If doing CPU intensive tasks I believe it is optimal to have one thread per core. If you have a 4 core CPU you can run 4 instances of a CPU intensive subroutine without any penalty. For example I once experimentally ran four instances of a CPU intensive algorithm on a four core CPU. Up to four times the time per process did not decrease. At the fifth instances all instances took longer.
What is the case for blocking operations? Let's say I have a list of 1,000 URLs. I have been doing the following:
(Please don't mind any syntax errors, I just mocked this up)
my #threads;
foreach my $url (#urlList) {
push #threads, async {
my $response = $ua->get($url);
return $response->content;
}
}
foreach my $thread (#threads) {
my $response = $thread->join;
do_stuff($response);
}
I am essentially kicking off as many threads as there are URLs in the URL list. If there are a million URLs then a million threads will be kicked off.
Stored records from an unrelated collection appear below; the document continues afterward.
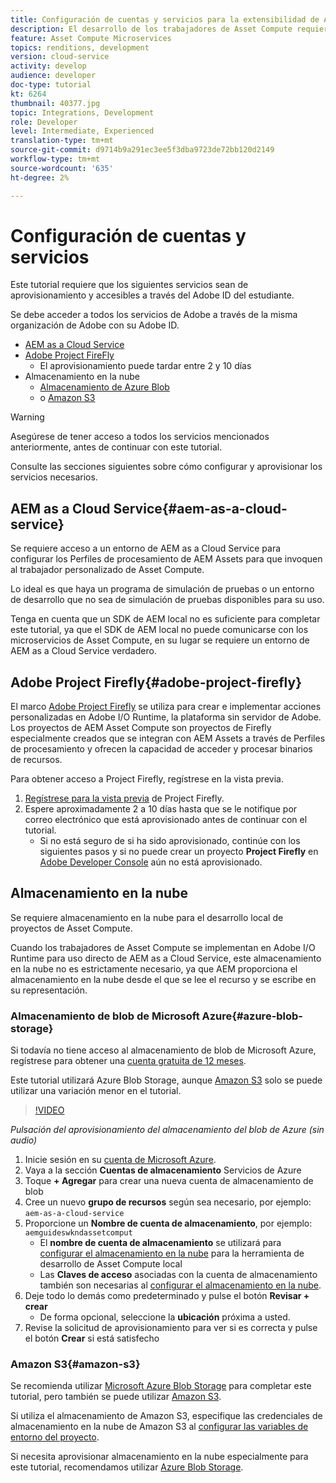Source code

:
 ```yaml
---
title: Configuración de cuentas y servicios para la extensibilidad de Asset Compute
description: El desarrollo de los trabajadores de Asset Compute requiere acceso a cuentas y servicios, incluido AEM as a Cloud Service, Adobe Project Firefly y almacenamiento en la nube, que proporciona Microsoft o Amazon.
feature: Asset Compute Microservices
topics: renditions, development
version: cloud-service
activity: develop
audience: developer
doc-type: tutorial
kt: 6264
thumbnail: 40377.jpg
topic: Integrations, Development
role: Developer
level: Intermediate, Experienced
translation-type: tm+mt
source-git-commit: d9714b9a291ec3ee5f3dba9723de72bb120d2149
workflow-type: tm+mt
source-wordcount: '635'
ht-degree: 2%

---
```



# Configuración de cuentas y servicios

Este tutorial requiere que los siguientes servicios sean de aprovisionamiento y accesibles a través del Adobe ID del estudiante.

Se debe acceder a todos los servicios de Adobe a través de la misma organización de Adobe con su Adobe ID.

+ [AEM as a Cloud Service](#aem-as-a-cloud-service)
+ [Adobe Project FireFly](#adobe-project-firefly)
   + El aprovisionamiento puede tardar entre 2 y 10 días
+ Almacenamiento en la nube
   + [Almacenamiento de Azure Blob](https://azure.microsoft.com/en-us/services/storage/blobs/)
   + o [Amazon S3](https://aws.amazon.com/s3/?did=ft_card&amp;trk=ft_card)

>[!WARNING]
>
>Asegúrese de tener acceso a todos los servicios mencionados anteriormente, antes de continuar con este tutorial.
> 
> Consulte las secciones siguientes sobre cómo configurar y aprovisionar los servicios necesarios.

## AEM as a Cloud Service{#aem-as-a-cloud-service}

Se requiere acceso a un entorno de AEM as a Cloud Service para configurar los Perfiles de procesamiento de AEM Assets para que invoquen al trabajador personalizado de Asset Compute.

Lo ideal es que haya un programa de simulación de pruebas o un entorno de desarrollo que no sea de simulación de pruebas disponibles para su uso.

Tenga en cuenta que un SDK de AEM local no es suficiente para completar este tutorial, ya que el SDK de AEM local no puede comunicarse con los microservicios de Asset Compute, en su lugar se requiere un entorno de AEM as a Cloud Service verdadero.

## Adobe Project Firefly{#adobe-project-firefly}

El marco [Adobe Project Firefly](https://www.adobe.io/apis/experienceplatform/project-firefly.html) se utiliza para crear e implementar acciones personalizadas en Adobe I/O Runtime, la plataforma sin servidor de Adobe. Los proyectos de AEM Asset Compute son proyectos de Firefly especialmente creados que se integran con AEM Assets a través de Perfiles de procesamiento y ofrecen la capacidad de acceder y procesar binarios de recursos.

Para obtener acceso a Project Firefly, regístrese en la vista previa.

1. [Regístrese para la vista previa](https://adobeio.typeform.com/to/obqgRm) de Project Firefly.
1. Espere aproximadamente 2 a 10 días hasta que se le notifique por correo electrónico que está aprovisionado antes de continuar con el tutorial.
   + Si no está seguro de si ha sido aprovisionado, continúe con los siguientes pasos y si no puede crear un proyecto __Project Firefly__ en [Adobe Developer Console](https://console.adobe.io) aún no está aprovisionado.

## Almacenamiento en la nube

Se requiere almacenamiento en la nube para el desarrollo local de proyectos de Asset Compute.

Cuando los trabajadores de Asset Compute se implementan en Adobe I/O Runtime para uso directo de AEM as a Cloud Service, este almacenamiento en la nube no es estrictamente necesario, ya que AEM proporciona el almacenamiento en la nube desde el que se lee el recurso y se escribe en su representación.

### Almacenamiento de blob de Microsoft Azure{#azure-blob-storage}

Si todavía no tiene acceso al almacenamiento de blob de Microsoft Azure, regístrese para obtener una [cuenta gratuita de 12 meses](https://azure.microsoft.com/en-us/free/).

Este tutorial utilizará Azure Blob Storage, aunque [Amazon S3](#amazon-s3) solo se puede utilizar una variación menor en el tutorial.

>[!VIDEO](https://video.tv.adobe.com/v/40377/?quality=12&learn=on)

_Pulsación del aprovisionamiento del almacenamiento del blob de Azure (sin audio)_


1. Inicie sesión en su [cuenta de Microsoft Azure](https://azure.microsoft.com/en-us/account/).
1. Vaya a la sección __Cuentas de almacenamiento__ Servicios de Azure
1. Toque __+ Agregar__ para crear una nueva cuenta de almacenamiento de blob
1. Cree un nuevo __grupo de recursos__ según sea necesario, por ejemplo: `aem-as-a-cloud-service`
1. Proporcione un __Nombre de cuenta de almacenamiento__, por ejemplo: `aemguideswkndassetcomput`
   + El __nombre de cuenta de almacenamiento__ se utilizará para [configurar el almacenamiento en la nube](../develop/environment-variables.md) para la herramienta de desarrollo de Asset Compute local
   + Las __Claves de acceso__ asociadas con la cuenta de almacenamiento también son necesarias al [configurar el almacenamiento en la nube](../develop/environment-variables.md).
1. Deje todo lo demás como predeterminado y pulse el botón __Revisar + crear__
   + De forma opcional, seleccione la __ubicación__ próxima a usted.
1. Revise la solicitud de aprovisionamiento para ver si es correcta y pulse el botón __Crear__ si está satisfecho

### Amazon S3{#amazon-s3}

Se recomienda utilizar [Microsoft Azure Blob Storage](#azure-blob-storage) para completar este tutorial, pero también se puede utilizar [Amazon S3](https://aws.amazon.com/s3/?did=ft_card&amp;trk=ft_card).

Si utiliza el almacenamiento de Amazon S3, especifique las credenciales de almacenamiento en la nube de Amazon S3 al [configurar las variables de entorno del proyecto](../develop/environment-variables.md#amazon-s3).

Si necesita aprovisionar almacenamiento en la nube especialmente para este tutorial, recomendamos utilizar [Azure Blob Storage](#azure-blob-storage).
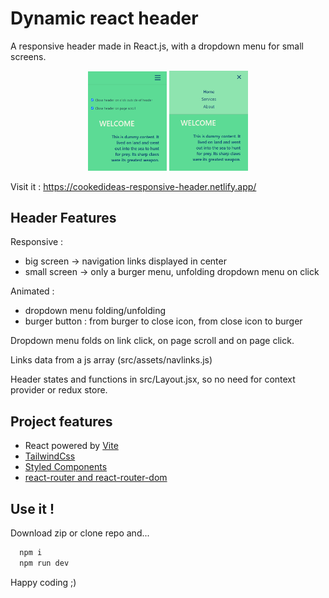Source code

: # Dynamic react header

A responsive header made in React.js, with a dropdown menu for small screens.

<p align="center">
  <img src="git-assets/dropdown-menu-closed.png" alt="dropdown-menu-closed" width="25%" height="auto" margin-right="5px">
  <img src="git-assets/dropdown-menu-open.png" alt="dropdown-menu-open" width="25%" height="auto" margin-left="5px">
</p>

Visit it : https://cookedideas-responsive-header.netlify.app/

## Header Features

Responsive :

- big screen → navigation links displayed in center
- small screen → only a burger menu, unfolding dropdown menu on click

Animated :

- dropdown menu folding/unfolding
- burger button : from burger to close icon, from close icon to burger

Dropdown menu folds on link click, on page scroll and on page click.

Links data from a js array (src/assets/navlinks.js)

Header states and functions in src/Layout.jsx, so no need for context provider or redux store.

## Project features

- React powered by [Vite](https://vitejs.dev/)
- [TailwindCss](https://tailwindcss.com/)
- [Styled Components](https://styled-components.com/)
- [react-router and react-router-dom](https://reactrouter.com/en/main)

## Use it !

Download zip or clone repo and...

```bash
  npm i
  npm run dev
```

Happy coding ;)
Is this optimal, if not what is an optimal number of threads? Is using threads a good practice for ANY blocking I/O operation that can wait (reading a file, database queries, etc)?
Related Bonus Question
Out of curiosity does Perl threads work the same as Python and it's GIL? With python to get the benefit of multithreading and utilize all cores for CPU intensive tasks you have to use multiprocessing.

Out of curiosity does Perl threads work the same as Python and it's GIL? With python to get the benefit of multithreading and utilize all cores for CPU intensive tasks you have to use multiprocessing.
No, but the conclusion is the same. Perl doesn't have a big lock protecting the interpreter across threads; instead it has a duplicate interpreter for each different thread. Since a variable belongs to an interpreter (and only one interpreter), no data is shared by default between threads. When variables are explicitly shared they're placed in a shared interpreter which serializes all accesses to shared variables on behalf of the other threads. In addition to the memory issues mentioned by others here, there are also some serious performance issues with threads in Perl, as well as limitations on the kind of data that can be shared and what you can do with it (see perlthrtut for more info).
The upshot is, if you need to parallelize a lot of IO and you can make it non-blocking, you'll get a lot more performance out of an event loop model than threads. If you need to parallelize stuff that can't be made non-blocking, you'll probably have a lot more luck with multi-process than with perl threads (and once you're familiar with that kind of code, it's also easier to debug).
It's also possible to combine the two models (for example, a mostly-single-process evented app that passes off certain expensive work to child processes using POE::Wheel::Run or AnyEvent::Run, or a multi-process app that has an evented parent managing non-evented children, or a Node Cluster type setup where you have a number of preforked evented webservers, with a parent that just accepts and passes FDs to its children).
There's no silver bullets, though, at least not yet.

From here:
http://perldoc.perl.org/threads.html
Memory consumption
On most systems, frequent and continual creation and destruction of threads can lead to ever-increasing growth in the memory footprint of the Perl interpreter. While it is simple to just launch threads and then ->join() or ->detach() them, for long-lived applications, it is better to maintain a pool of threads, and to reuse them for the work needed, using queues to notify threads of pending work. The CPAN distribution of this module contains a simple example (examples/pool_reuse.pl) illustrating the creation, use and monitoring of a pool of reusable threads.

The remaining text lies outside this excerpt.